Wednesday, March 31, 2004

At what point are you too conceited? Is being conceited period bad, or is that more or less just being really confident? I guess I ask because I've been quoting Muhammed Ali, simply stating that I'm the greatest, not to mention I'm pretty too. You know what I realized while scrolling through my archives? I've not written a good short story in a long while. A very long while. Not to worry, I'll be sure to keep that in mind in the coming week. So here we are at Wednesday, and all I can think to ponder is whether or not I'm conceited. Yeah, its been that kind of a week. Lately, a lot of things have been going horribly wrong, but in all actuality, I'd imagine that is a good thing, or maybe a bad thing, its hard to say. Wait, how are things going horribly wrong a good thing? Well, its all been my car, so at least now my car is safe, but then again, I'm back in the hole I like to call debt. There's nothing better than knowing you've effectively wasted money on something that will probably require more of your time and money further down the line, to inevitably break, fall apart, or merely spite you. But in all honesty, a good deal of everything that's gone horribly wrong has been all my fault. And being all my fault is what I'm all about. Verily. (heh heh heh) Anyway, here's the end of the blog. Yes, I felt the need to announce that.
My mood?

Name the two other heroes and you might get a cookie. . .

Monday, March 29, 2004

Late night posts. There's nothing better than that.
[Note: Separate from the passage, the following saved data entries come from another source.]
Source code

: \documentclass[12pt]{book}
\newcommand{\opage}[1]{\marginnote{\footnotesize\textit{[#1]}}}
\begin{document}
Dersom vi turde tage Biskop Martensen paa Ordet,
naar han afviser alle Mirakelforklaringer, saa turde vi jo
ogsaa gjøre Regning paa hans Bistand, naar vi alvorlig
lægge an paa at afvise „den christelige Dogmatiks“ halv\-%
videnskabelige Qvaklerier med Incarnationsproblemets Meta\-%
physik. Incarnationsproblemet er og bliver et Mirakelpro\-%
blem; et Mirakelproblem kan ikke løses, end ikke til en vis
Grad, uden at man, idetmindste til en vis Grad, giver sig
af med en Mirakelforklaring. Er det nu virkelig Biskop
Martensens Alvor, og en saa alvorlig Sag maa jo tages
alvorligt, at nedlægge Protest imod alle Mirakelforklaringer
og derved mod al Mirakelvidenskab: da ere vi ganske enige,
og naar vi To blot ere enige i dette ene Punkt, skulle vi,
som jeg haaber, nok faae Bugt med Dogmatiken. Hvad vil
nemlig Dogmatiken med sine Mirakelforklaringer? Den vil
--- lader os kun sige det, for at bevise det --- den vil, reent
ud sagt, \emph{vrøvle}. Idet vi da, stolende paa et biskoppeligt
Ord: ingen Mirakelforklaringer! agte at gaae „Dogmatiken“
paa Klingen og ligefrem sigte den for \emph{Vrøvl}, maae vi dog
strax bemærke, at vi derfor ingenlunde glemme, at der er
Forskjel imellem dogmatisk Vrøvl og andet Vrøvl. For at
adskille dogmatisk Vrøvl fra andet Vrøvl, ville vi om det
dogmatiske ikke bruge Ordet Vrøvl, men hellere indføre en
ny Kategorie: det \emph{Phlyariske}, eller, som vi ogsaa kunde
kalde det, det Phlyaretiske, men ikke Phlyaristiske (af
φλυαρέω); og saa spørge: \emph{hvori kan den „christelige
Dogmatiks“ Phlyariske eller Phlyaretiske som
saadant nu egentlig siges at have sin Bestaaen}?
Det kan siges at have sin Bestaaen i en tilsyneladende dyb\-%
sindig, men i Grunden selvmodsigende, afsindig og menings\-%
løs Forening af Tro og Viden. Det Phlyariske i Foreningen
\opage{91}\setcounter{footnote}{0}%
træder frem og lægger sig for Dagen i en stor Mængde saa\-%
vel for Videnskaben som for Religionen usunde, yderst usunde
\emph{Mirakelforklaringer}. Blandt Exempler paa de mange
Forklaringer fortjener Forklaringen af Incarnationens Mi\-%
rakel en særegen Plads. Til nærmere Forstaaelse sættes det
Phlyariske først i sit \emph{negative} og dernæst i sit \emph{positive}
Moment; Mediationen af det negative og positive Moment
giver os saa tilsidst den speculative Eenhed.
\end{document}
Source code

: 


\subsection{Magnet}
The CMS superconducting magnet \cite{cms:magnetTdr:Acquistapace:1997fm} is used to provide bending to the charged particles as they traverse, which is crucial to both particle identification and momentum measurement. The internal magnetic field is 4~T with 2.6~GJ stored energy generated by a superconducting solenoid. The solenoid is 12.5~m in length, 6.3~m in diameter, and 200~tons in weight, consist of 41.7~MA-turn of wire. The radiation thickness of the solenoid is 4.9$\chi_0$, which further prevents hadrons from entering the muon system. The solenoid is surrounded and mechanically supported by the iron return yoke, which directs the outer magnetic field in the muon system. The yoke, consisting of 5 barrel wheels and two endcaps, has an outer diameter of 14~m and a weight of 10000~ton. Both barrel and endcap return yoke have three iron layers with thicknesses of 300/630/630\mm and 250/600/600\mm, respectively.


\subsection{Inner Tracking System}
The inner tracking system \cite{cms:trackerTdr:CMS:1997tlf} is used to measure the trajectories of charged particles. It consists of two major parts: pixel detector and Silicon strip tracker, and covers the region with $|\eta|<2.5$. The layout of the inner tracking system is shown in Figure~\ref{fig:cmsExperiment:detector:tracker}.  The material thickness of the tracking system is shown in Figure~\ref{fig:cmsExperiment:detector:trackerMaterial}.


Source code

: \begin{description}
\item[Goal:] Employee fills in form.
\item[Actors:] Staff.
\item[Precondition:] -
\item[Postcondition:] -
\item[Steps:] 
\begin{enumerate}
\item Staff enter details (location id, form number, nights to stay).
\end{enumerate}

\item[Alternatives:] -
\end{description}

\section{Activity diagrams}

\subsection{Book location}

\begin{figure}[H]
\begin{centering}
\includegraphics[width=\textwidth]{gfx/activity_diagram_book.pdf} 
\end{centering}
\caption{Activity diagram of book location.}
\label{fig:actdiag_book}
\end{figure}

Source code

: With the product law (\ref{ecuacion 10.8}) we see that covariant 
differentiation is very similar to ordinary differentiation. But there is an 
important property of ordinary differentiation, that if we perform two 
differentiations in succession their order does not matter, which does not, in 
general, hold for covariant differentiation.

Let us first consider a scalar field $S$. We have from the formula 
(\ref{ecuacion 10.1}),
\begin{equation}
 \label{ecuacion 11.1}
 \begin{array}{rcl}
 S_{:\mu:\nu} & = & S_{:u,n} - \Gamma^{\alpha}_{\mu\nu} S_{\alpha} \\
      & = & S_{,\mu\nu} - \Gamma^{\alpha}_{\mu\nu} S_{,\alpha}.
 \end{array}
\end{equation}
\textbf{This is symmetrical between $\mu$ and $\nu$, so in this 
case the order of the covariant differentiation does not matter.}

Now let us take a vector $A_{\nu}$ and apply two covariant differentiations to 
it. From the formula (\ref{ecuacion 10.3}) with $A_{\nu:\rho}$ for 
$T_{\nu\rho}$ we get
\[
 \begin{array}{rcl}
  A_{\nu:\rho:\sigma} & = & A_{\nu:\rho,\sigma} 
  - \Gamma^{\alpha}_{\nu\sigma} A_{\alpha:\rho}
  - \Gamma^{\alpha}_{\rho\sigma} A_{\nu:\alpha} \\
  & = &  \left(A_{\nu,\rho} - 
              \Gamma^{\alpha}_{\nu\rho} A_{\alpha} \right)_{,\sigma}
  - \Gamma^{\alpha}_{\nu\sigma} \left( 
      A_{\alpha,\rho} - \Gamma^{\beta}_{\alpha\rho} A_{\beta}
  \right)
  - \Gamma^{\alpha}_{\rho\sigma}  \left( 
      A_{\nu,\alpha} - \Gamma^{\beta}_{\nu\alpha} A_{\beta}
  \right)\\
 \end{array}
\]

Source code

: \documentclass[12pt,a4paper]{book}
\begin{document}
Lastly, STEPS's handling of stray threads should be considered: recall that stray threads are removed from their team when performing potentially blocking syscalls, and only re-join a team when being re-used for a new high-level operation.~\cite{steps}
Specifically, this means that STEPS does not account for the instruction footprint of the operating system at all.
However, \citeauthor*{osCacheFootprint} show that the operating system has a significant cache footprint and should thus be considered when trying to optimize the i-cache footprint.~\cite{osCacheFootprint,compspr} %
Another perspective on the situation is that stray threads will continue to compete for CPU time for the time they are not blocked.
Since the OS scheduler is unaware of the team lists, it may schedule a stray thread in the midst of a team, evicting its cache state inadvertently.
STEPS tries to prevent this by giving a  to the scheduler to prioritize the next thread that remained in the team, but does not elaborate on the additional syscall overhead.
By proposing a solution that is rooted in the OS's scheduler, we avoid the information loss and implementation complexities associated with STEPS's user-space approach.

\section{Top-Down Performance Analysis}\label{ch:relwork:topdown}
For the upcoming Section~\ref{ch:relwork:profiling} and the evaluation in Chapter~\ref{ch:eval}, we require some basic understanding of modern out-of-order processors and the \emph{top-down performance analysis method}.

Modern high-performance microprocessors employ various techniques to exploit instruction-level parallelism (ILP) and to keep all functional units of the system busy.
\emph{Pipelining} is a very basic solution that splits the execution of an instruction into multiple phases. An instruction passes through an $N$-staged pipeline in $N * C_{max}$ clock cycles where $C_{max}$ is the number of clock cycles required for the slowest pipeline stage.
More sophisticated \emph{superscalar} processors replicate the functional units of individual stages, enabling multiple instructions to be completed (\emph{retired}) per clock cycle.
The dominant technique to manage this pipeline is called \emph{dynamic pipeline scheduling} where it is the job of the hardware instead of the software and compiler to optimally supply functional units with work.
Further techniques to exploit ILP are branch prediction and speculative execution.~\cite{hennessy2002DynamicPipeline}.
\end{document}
Well, there's several things better than that. . .like say, fried chicken. Or macaroni and cheese. I like macaroni and cheese. Its incredibly italian and not really at the same time. Actually that's not why I like it. But anyway, due to a good deal of tiredness, I can't share the abundant thoughts of my head. But I'll leave an interesting song. Because I'm cool. Don't worry, tomorrow will find me in better mind and body, and hopefully I'll be able to type to my hearts content.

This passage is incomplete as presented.